In a meeting this morning before the Occupational and Professional Licensure Review Committee, representatives from the Utah Department of Health explained that they require individuals to be licensed in order to create bedding, upholstered furniture, and “quilted clothing.”
As was explained, many of the seven licenses required in this industry “go back to the early 1900s, back at a time when things ‘ran amok’ and people were manufacturing products and stuffing them with whatever materials were readily available.”
The agency representative offered an example to the committee, saying that a few years ago they “found some outerwear claiming it was being sold with down feathers.” The agency “obtained a few of these jackets and took them to a laboratory” for testing, finding they were filled with polyester. They then “took action against the company.”
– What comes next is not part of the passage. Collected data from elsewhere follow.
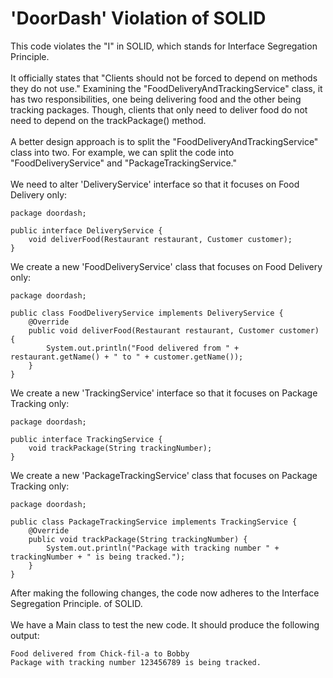 # 'DoorDash' Violation of SOLID

This code violates the "I" in SOLID, which stands for Interface Segregation Principle.
<br />
<br />
It officially states that "Clients should not be forced to depend on methods they do not use."
Examining the "FoodDeliveryAndTrackingService" class, it has two responsibilities, one
being delivering food and the other being tracking packages.
Though, clients that only need to deliver food do not need to depend on the trackPackage() method.
<br />
<br />
A better design approach is to split the "FoodDeliveryAndTrackingService" class into two.
For example, we can split the code into "FoodDeliveryService" and "PackageTrackingService."
<br />
<br />
We need to alter 'DeliveryService' interface so that it focuses on Food Delivery only:
```
package doordash;

public interface DeliveryService {
    void deliverFood(Restaurant restaurant, Customer customer);
}
```
We create a new 'FoodDeliveryService' class that focuses on Food Delivery only:
```
package doordash;

public class FoodDeliveryService implements DeliveryService {
    @Override
    public void deliverFood(Restaurant restaurant, Customer customer) {
        System.out.println("Food delivered from " + restaurant.getName() + " to " + customer.getName());
    }
}
```
We create a new 'TrackingService' interface so that it focuses on Package Tracking only:
```
package doordash;

public interface TrackingService {
    void trackPackage(String trackingNumber);
}
```
We create a new 'PackageTrackingService' class that focuses on Package Tracking only:
```
package doordash;

public class PackageTrackingService implements TrackingService {
    @Override
    public void trackPackage(String trackingNumber) {
        System.out.println("Package with tracking number " + trackingNumber + " is being tracked.");
    }
}
```
After making the following changes, the code now adheres to the Interface Segregation Principle.
of SOLID.
<br />
<br />
We have a Main class to test the new code. It should produce the following output:
```
Food delivered from Chick-fil-a to Bobby
Package with tracking number 123456789 is being tracked.
```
As you might imagine, bedding licensure is not common. The agency representative “guesstimated” that around 10 other states require manufacturers to obtain these licenses, then defensively explaining that all the other states that do not require licensure “depend on us states who have these programs to make sure commodities being sold in the marketplace meet the FTC standards.”
These licenses can be repealed without any concern for public safety. Fraud and consumer protections are enforced by other agencies within government. The Utah Department of Agriculture and Food should be relieved of a century-old burden to micromanage upholsterers and clothiers.
A recent report by the Institute for Justice found that Utah has the 13th most burdensome licensure laws compared to other states. A policy brief issued by Libertas Institute advocates for a constitutional amendment to address and comprehensively resolve the problematic surge in licensure.